Note, the allocation/deallocation are likely to cost more than 100 clocks each.

This means ~31G clocks consumed

Assuming a fast 3GHz CPU, the expected time of on the order of 10 seconds

The runtimes reported do not seem reasonable.

Jim Dempsey

Simon_Richards1 · ‎12-07-2022

The runtimes do not seem reasonable to me either, but they are what they are.

I can’t really comment on your estimates of instruction counts and clock counts, but ultimately it is the actual observed CPU time that matters. And the evidence before me is that recent Intel compilers are massively increasing this CPU time.

I don’t think the runtime differences in my example code can be explained away by some compilers optimising out some of the code. But even if that were true it couldn’t explain the observed performance regression in the production code.

I genuinely appreciate your help and advice so far, but remain convinced that there is more to understand here.

jimdempseyatthecove · ‎12-07-2022

A view from a different perspective:

100M calls
ifort 16 0.67s
1GHz 670M 6.7 clock ticks per call
2GHz 1340M 13.4 clock ticks per call
3GHz 2010M 20.1 clock ticks per call
4GHz 2680M 26.8 clock ticks per call

ifort 2021 47.97s
1GHz 48G 480 clock ticks per call
2GHz 96G 690 clock ticks per call
3GHz 144G 1440 clock ticks per call
4GHz 192G 1920 clock ticks per call

I do not know your CPU clock rate, but even at 4GHz, it seems implausible that the code to perform the call to sub and perform the

jxrange(1) = nc_range

could be accomplished in ~27 clock ticks. Code was removed.
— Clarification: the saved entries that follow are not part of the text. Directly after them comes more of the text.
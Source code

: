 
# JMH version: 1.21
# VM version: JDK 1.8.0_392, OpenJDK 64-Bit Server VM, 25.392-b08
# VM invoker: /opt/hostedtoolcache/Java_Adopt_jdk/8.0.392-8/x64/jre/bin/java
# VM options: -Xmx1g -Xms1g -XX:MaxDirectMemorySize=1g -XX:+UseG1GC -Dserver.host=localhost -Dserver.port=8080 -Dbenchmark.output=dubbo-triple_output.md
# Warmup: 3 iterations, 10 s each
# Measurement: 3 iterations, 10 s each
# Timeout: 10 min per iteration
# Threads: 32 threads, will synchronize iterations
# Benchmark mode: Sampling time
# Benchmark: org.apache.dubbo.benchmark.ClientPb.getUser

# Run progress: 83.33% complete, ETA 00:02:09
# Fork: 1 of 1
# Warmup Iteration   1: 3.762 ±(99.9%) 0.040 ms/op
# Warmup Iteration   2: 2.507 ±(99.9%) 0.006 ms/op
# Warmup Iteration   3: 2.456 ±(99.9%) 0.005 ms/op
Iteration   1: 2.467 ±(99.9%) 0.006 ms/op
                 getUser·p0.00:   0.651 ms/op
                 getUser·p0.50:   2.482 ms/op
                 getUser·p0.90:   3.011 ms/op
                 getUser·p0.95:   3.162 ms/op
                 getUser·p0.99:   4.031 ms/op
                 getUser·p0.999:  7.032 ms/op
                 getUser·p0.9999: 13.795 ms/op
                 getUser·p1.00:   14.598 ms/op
IOW something doesn't smell right.

A likely culprit is the compilers removed the DO i and DO j loops and replaced it with a single call to sub because all iterations resulted in the same work. The optimized code reduced the code to the last iteration's value.

Jim Dempsey

Simon_Richards1 · ‎12-07-2022

Thanks. I will investigate this further tomorrow and let you know, but the run times for all compilers scale with the DO i and DO j loops.

The performance regression in the production code cannot be explained by the optimiser removing code.

For what it’s worth, the CPU clock speed is 3.4 GHz.

Simon_Richards1 · ‎12-07-2022

But another way of looking at it is this: if the performance differences are explained by the compiler optimisation removing redundant code, why don’t recent Intel compilers perform the same optimisations?